Repeat each line of the data exactly as written.
++++++
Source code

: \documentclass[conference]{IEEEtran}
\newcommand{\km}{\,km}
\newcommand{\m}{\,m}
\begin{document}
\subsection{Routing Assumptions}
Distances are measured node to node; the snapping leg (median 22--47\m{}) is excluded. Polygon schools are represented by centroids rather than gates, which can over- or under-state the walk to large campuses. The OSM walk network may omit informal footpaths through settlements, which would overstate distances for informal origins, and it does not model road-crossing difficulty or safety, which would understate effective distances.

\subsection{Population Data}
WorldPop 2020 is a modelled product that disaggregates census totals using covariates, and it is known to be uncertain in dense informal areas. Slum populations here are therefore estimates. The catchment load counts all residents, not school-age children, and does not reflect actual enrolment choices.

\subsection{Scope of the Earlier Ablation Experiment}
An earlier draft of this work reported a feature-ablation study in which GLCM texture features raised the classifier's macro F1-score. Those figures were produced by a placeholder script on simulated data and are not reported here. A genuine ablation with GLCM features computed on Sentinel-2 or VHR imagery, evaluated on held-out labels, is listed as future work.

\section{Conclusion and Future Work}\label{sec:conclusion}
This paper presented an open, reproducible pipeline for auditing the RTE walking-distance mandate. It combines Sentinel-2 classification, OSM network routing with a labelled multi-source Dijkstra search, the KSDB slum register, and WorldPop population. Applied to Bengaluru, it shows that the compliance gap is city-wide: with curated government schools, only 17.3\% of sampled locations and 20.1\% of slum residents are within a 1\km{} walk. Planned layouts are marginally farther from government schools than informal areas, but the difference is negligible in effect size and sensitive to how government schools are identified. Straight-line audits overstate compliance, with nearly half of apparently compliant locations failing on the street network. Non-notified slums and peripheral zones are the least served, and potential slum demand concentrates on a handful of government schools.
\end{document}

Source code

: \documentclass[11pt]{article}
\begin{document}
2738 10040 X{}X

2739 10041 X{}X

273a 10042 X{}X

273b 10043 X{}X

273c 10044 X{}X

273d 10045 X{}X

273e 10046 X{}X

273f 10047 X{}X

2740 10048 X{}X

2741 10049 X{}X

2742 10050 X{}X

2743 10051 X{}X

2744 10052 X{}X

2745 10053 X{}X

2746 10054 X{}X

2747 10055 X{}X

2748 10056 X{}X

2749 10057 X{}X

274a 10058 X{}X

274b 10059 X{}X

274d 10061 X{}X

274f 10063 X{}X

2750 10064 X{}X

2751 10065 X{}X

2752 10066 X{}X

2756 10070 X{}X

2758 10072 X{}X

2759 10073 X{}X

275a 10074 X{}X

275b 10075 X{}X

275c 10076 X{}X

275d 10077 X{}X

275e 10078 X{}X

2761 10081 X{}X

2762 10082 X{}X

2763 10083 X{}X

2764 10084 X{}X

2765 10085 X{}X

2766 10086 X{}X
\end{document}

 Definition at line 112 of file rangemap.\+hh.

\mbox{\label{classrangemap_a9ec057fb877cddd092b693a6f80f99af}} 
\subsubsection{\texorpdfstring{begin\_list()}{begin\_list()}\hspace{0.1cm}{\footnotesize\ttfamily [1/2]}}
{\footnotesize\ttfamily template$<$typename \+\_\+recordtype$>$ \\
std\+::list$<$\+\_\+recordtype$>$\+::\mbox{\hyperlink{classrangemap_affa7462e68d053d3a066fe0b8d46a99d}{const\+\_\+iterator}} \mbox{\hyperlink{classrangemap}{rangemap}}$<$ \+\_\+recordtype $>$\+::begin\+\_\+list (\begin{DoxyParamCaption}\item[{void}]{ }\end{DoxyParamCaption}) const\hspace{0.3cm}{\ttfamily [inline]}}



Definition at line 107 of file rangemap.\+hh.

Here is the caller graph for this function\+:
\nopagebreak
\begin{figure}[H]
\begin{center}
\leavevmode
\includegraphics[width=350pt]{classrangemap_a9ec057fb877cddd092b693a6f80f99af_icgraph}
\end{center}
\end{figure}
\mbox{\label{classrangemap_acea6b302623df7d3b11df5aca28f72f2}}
++++++
▸ **SOLUTION TO THIS EXERCISE**:
Source code

: \documentclass[conference]{IEEEtran}
\newcommand{\km}{\,km}
\newcommand{\m}{\,m}
\begin{document}
\subsection{Routing Assumptions}
Distances are measured node to node; the snapping leg (median 22--47\m{}) is excluded. Polygon schools are represented by centroids rather than gates, which can over- or under-state the walk to large campuses. The OSM walk network may omit informal footpaths through settlements, which would overstate distances for informal origins, and it does not model road-crossing difficulty or safety, which would understate effective distances.

\subsection{Population Data}
WorldPop 2020 is a modelled product that disaggregates census totals using covariates, and it is known to be uncertain in dense informal areas. Slum populations here are therefore estimates. The catchment load counts all residents, not school-age children, and does not reflect actual enrolment choices.

\subsection{Scope of the Earlier Ablation Experiment}
An earlier draft of this work reported a feature-ablation study in which GLCM texture features raised the classifier's macro F1-score. Those figures were produced by a placeholder script on simulated data and are not reported here. A genuine ablation with GLCM features computed on Sentinel-2 or VHR imagery, evaluated on held-out labels, is listed as future work.

\section{Conclusion and Future Work}\label{sec:conclusion}
This paper presented an open, reproducible pipeline for auditing the RTE walking-distance mandate. It combines Sentinel-2 classification, OSM network routing with a labelled multi-source Dijkstra search, the KSDB slum register, and WorldPop population. Applied to Bengaluru, it shows that the compliance gap is city-wide: with curated government schools, only 17.3\% of sampled locations and 20.1\% of slum residents are within a 1\km{} walk. Planned layouts are marginally farther from government schools than informal areas, but the difference is negligible in effect size and sensitive to how government schools are identified. Straight-line audits overstate compliance, with nearly half of apparently compliant locations failing on the street network. Non-notified slums and peripheral zones are the least served, and potential slum demand concentrates on a handful of government schools.
\end{document}

Source code

: \documentclass[11pt]{article}
\begin{document}
2738 10040 X{}X

2739 10041 X{}X

273a 10042 X{}X

273b 10043 X{}X

273c 10044 X{}X

273d 10045 X{}X

273e 10046 X{}X

273f 10047 X{}X

2740 10048 X{}X

2741 10049 X{}X

2742 10050 X{}X

2743 10051 X{}X

2744 10052 X{}X

2745 10053 X{}X

2746 10054 X{}X

2747 10055 X{}X

2748 10056 X{}X

2749 10057 X{}X

274a 10058 X{}X

274b 10059 X{}X

274d 10061 X{}X

274f 10063 X{}X

2750 10064 X{}X

2751 10065 X{}X

2752 10066 X{}X

2756 10070 X{}X

2758 10072 X{}X

2759 10073 X{}X

275a 10074 X{}X

275b 10075 X{}X

275c 10076 X{}X

275d 10077 X{}X

275e 10078 X{}X

2761 10081 X{}X

2762 10082 X{}X

2763 10083 X{}X

2764 10084 X{}X

2765 10085 X{}X

2766 10086 X{}X
\end{document}

 Definition at line 112 of file rangemap.\+hh.

\mbox{\label{classrangemap_a9ec057fb877cddd092b693a6f80f99af}} 
\subsubsection{\texorpdfstring{begin\_list()}{begin\_list()}\hspace{0.1cm}{\footnotesize\ttfamily [1/2]}}
{\footnotesize\ttfamily template$<$typename \+\_\+recordtype$>$ \\
std\+::list$<$\+\_\+recordtype$>$\+::\mbox{\hyperlink{classrangemap_affa7462e68d053d3a066fe0b8d46a99d}{const\+\_\+iterator}} \mbox{\hyperlink{classrangemap}{rangemap}}$<$ \+\_\+recordtype $>$\+::begin\+\_\+list (\begin{DoxyParamCaption}\item[{void}]{ }\end{DoxyParamCaption}) const\hspace{0.3cm}{\ttfamily [inline]}}



Definition at line 107 of file rangemap.\+hh.

Here is the caller graph for this function\+:
\nopagebreak
\begin{figure}[H]
\begin{center}
\leavevmode
\includegraphics[width=350pt]{classrangemap_a9ec057fb877cddd092b693a6f80f99af_icgraph}
\end{center}
\end{figure}
\mbox{\label{classrangemap_acea6b302623df7d3b11df5aca28f72f2}}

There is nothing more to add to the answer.